Thousands of scientists and researchers in the U.S. and around the world went on strike on Wednesday to protest and to urge reflection on racism in society and in academia, especially in STEM fields.
#ShutDownSTEM, #ShutDownAcademia and#Strike4BlackLives were the hashtags used on social media to talk about the protest, which was planned in the aftermath of the death of George Floyd due to police brutality.
#ShutDownSTEM made it clear the strike was aimed at the broad research community that is not directly participating in working to end COVID-19.

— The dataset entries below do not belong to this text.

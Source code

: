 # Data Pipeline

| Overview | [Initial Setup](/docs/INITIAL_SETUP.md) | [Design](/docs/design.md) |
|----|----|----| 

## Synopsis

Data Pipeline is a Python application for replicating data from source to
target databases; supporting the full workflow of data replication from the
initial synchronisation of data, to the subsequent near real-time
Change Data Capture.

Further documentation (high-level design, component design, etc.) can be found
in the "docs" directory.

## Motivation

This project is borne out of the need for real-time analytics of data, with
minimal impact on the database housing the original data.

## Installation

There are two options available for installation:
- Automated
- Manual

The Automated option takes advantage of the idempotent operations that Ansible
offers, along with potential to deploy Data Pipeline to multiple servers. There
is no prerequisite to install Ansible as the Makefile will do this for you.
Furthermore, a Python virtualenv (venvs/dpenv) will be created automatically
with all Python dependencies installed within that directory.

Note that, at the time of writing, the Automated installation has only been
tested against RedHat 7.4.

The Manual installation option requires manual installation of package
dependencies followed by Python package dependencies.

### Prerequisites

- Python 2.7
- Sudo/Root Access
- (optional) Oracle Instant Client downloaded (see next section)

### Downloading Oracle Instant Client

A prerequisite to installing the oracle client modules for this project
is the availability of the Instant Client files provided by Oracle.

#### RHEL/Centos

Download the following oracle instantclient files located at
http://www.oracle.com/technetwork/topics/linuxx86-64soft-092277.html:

“As members of the global academic and STEM communities, we have an enormous ethical obligation to stop doing ‘business as usual,’” said a statement from the protest organizers. “Black academic and Black STEM professionals are hurting because they exist in and are attacked by institutional and systemic racism. … For Black academics and STEM professionals, #ShutDownAcademia and #ShutDownSTEM is a time to prioritize their needs— whether that is to rest, reflect, or to act— without incurring additional cumulative disadvantage.”
Brian Nord, a Black astrophysicist who works at particle physics and accelerator laboratory Fermilab and is an organizer of #ShutDownStem, described to Gizmodo how racism rears its head even toward Black scientists who make it into academia.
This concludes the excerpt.